» WHAT YOU WILL DO
Exactly as given, write out all the entries again.

Stored data entries
§
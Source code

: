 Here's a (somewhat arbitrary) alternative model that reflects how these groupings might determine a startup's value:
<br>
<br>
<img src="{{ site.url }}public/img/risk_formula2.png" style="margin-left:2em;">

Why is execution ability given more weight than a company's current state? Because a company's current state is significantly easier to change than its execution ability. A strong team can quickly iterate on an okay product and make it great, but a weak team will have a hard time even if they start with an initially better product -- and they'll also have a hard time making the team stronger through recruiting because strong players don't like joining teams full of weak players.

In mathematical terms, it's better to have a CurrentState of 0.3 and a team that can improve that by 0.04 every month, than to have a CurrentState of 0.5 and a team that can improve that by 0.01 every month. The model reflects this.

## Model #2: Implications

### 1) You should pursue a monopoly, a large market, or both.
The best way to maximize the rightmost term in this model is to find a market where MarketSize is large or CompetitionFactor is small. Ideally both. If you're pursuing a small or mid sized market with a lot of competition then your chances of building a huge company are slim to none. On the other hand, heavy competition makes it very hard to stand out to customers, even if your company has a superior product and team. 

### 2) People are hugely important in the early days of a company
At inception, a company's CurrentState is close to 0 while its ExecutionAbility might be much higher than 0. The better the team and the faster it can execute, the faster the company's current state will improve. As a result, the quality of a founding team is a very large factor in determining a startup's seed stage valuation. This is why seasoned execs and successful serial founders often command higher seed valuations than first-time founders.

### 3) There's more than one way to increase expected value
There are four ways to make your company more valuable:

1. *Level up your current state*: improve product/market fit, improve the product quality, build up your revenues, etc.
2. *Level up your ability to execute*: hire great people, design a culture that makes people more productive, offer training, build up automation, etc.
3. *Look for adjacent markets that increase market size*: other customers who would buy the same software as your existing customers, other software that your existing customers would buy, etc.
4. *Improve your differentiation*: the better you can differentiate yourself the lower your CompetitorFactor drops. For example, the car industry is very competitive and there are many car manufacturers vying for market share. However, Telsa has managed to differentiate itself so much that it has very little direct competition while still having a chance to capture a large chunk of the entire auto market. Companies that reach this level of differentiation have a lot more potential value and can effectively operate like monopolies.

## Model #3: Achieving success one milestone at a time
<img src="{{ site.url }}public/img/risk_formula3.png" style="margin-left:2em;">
§
» PROBLEM SOLUTION
Source code

: Here's a (somewhat arbitrary) alternative model that reflects how these groupings might determine a startup's value:
<br>
<br>
<img src="{{ site.url }}public/img/risk_formula2.png" style="margin-left:2em;">

Why is execution ability given more weight than a company's current state? Because a company's current state is significantly easier to change than its execution ability. A strong team can quickly iterate on an okay product and make it great, but a weak team will have a hard time even if they start with an initially better product -- and they'll also have a hard time making the team stronger through recruiting because strong players don't like joining teams full of weak players.

In mathematical terms, it's better to have a CurrentState of 0.3 and a team that can improve that by 0.04 every month, than to have a CurrentState of 0.5 and a team that can improve that by 0.01 every month. The model reflects this.

## Model #2: Implications

### 1) You should pursue a monopoly, a large market, or both.
The best way to maximize the rightmost term in this model is to find a market where MarketSize is large or CompetitionFactor is small. Ideally both. If you're pursuing a small or mid sized market with a lot of competition then your chances of building a huge company are slim to none. On the other hand, heavy competition makes it very hard to stand out to customers, even if your company has a superior product and team. 

### 2) People are hugely important in the early days of a company
At inception, a company's CurrentState is close to 0 while its ExecutionAbility might be much higher than 0. The better the team and the faster it can execute, the faster the company's current state will improve. As a result, the quality of a founding team is a very large factor in determining a startup's seed stage valuation. This is why seasoned execs and successful serial founders often command higher seed valuations than first-time founders.

### 3) There's more than one way to increase expected value
There are four ways to make your company more valuable:

1. *Level up your current state*: improve product/market fit, improve the product quality, build up your revenues, etc.
2. *Level up your ability to execute*: hire great people, design a culture that makes people more productive, offer training, build up automation, etc.
3. *Look for adjacent markets that increase market size*: other customers who would buy the same software as your existing customers, other software that your existing customers would buy, etc.
4. *Improve your differentiation*: the better you can differentiate yourself the lower your CompetitorFactor drops. For example, the car industry is very competitive and there are many car manufacturers vying for market share. However, Telsa has managed to differentiate itself so much that it has very little direct competition while still having a chance to capture a large chunk of the entire auto market. Companies that reach this level of differentiation have a lot more potential value and can effectively operate like monopolies.

## Model #3: Achieving success one milestone at a time
<img src="{{ site.url }}public/img/risk_formula3.png" style="margin-left:2em;">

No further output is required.